Task objective> Print the line containing "Za potrebe razvoja" and every later line of the records. Keep each one exactly as given, ending with the last.

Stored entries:
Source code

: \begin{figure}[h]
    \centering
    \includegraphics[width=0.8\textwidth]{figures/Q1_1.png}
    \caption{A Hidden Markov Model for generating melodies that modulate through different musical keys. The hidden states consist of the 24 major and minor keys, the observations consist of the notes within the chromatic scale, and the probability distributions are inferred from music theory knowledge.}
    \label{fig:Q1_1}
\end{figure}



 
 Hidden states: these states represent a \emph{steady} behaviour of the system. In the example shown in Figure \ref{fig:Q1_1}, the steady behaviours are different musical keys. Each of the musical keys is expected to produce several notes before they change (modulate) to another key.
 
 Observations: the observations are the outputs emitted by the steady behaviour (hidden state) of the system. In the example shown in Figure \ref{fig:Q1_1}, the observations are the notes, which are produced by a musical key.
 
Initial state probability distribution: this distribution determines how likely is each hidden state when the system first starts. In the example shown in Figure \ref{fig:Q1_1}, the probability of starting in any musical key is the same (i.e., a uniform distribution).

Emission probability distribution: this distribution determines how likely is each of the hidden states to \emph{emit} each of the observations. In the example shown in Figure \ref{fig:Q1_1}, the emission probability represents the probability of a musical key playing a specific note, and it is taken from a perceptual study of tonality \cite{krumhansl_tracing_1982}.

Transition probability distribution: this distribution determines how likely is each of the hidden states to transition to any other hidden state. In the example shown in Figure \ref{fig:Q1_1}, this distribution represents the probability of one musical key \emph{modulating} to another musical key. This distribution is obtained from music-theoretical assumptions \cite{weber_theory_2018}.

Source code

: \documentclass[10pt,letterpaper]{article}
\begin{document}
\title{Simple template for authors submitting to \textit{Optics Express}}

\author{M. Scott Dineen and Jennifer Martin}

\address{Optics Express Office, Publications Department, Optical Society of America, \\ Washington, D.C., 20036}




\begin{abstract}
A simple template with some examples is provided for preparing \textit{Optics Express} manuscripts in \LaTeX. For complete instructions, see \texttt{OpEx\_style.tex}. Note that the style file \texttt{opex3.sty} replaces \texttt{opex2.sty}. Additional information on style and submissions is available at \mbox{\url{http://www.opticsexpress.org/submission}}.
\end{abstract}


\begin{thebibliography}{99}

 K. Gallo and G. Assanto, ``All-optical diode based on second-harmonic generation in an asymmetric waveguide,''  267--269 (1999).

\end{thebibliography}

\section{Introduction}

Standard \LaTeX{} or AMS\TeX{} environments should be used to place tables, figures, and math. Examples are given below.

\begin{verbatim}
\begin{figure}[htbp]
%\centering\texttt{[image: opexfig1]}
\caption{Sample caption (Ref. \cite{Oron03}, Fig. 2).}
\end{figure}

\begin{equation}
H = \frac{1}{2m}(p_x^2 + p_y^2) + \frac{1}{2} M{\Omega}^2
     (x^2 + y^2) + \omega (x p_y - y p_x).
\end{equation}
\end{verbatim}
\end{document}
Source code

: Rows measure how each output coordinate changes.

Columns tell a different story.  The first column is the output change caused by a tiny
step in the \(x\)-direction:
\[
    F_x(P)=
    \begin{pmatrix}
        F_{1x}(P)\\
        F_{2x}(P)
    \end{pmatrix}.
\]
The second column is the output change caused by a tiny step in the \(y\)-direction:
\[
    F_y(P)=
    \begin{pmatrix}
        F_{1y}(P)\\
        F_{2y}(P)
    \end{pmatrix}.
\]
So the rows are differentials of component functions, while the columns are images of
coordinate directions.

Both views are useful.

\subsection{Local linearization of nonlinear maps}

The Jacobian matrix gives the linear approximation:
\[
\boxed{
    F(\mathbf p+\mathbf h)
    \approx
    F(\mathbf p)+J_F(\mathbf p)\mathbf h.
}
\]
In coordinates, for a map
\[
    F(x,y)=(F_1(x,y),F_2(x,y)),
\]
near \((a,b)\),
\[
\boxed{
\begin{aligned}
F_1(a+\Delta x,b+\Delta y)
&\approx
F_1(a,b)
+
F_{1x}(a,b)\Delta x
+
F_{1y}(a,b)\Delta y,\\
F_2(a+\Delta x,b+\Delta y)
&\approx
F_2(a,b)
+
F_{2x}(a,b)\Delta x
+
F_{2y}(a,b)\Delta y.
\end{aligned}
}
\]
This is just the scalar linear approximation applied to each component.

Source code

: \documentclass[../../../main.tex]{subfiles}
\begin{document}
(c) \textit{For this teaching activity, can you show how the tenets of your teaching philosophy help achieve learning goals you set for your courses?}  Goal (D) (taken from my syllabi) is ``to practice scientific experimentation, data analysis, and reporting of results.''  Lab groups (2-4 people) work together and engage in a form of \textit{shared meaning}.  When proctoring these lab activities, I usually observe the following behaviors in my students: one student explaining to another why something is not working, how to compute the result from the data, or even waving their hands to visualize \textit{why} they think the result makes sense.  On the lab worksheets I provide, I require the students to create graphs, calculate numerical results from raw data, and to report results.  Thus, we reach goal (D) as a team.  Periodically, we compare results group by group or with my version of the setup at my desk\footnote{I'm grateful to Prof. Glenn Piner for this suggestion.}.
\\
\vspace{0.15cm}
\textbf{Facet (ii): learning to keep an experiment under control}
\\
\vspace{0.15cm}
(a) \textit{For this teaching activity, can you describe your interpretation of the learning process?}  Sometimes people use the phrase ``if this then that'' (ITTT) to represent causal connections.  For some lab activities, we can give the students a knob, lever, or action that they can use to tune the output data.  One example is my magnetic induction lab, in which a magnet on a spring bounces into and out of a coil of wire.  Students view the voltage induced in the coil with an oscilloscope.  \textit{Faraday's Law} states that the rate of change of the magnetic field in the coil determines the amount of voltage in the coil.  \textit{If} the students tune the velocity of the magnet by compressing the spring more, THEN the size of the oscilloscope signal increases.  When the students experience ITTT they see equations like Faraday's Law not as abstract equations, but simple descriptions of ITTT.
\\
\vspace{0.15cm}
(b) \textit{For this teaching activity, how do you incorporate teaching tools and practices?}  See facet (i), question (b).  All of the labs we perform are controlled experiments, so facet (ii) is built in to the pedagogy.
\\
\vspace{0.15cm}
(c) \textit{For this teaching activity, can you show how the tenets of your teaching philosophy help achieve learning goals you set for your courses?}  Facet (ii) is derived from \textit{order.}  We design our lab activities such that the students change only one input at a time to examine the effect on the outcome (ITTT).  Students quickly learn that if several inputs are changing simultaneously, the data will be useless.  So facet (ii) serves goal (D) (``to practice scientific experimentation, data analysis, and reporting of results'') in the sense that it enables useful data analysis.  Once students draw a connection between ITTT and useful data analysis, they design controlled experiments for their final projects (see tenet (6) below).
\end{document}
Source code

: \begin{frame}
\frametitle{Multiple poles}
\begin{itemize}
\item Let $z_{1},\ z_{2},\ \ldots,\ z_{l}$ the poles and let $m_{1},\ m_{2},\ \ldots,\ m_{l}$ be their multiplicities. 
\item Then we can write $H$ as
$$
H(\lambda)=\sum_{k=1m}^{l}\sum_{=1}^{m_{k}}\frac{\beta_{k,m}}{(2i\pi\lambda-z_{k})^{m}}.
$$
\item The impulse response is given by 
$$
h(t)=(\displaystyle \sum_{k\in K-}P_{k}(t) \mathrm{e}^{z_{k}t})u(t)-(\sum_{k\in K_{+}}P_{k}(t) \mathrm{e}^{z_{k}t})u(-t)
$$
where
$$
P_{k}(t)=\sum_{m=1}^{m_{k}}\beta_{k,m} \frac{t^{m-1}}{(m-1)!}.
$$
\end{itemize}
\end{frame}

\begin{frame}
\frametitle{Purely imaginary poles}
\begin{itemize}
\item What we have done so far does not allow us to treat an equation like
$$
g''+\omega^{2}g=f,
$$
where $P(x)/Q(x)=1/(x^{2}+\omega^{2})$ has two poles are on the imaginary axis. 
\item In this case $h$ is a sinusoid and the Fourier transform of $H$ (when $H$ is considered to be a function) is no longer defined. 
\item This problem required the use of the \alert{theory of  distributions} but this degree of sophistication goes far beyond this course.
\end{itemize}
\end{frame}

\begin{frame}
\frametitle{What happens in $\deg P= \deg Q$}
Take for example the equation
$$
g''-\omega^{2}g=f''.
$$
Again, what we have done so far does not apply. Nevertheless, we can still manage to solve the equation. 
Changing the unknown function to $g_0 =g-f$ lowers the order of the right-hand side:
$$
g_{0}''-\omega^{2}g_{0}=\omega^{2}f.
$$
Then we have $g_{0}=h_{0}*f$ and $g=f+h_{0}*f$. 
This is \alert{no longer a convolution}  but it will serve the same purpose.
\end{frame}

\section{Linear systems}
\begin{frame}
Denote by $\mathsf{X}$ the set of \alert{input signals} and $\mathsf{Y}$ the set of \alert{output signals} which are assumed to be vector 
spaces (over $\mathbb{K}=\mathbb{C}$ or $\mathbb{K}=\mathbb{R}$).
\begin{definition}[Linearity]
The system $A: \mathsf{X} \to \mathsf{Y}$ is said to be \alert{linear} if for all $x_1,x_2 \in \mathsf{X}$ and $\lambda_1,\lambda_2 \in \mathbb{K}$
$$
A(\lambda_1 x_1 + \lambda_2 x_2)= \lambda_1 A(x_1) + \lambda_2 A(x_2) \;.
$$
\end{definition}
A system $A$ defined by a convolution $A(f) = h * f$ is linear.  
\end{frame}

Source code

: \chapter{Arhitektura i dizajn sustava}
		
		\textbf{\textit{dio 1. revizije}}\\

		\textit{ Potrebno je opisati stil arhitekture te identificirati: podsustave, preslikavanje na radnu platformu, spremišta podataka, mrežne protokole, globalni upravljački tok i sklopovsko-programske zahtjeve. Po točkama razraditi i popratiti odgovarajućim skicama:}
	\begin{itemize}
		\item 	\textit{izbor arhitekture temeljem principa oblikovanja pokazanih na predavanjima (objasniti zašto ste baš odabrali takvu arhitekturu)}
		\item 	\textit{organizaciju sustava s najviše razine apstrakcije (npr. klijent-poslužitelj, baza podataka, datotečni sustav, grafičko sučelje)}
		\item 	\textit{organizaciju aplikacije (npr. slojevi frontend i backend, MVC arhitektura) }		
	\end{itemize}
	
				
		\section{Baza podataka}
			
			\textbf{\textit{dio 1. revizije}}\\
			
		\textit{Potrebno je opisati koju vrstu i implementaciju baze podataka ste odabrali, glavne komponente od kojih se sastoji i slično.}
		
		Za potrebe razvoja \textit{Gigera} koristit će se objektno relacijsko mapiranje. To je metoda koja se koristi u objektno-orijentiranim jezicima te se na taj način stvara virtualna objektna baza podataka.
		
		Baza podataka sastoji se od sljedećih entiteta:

Output of the exercise>
		Za potrebe razvoja \textit{Gigera} koristit će se objektno relacijsko mapiranje. To je metoda koja se koristi u objektno-orijentiranim jezicima te se na taj način stvara virtualna objektna baza podataka.
		
		Baza podataka sastoji se od sljedećih entiteta:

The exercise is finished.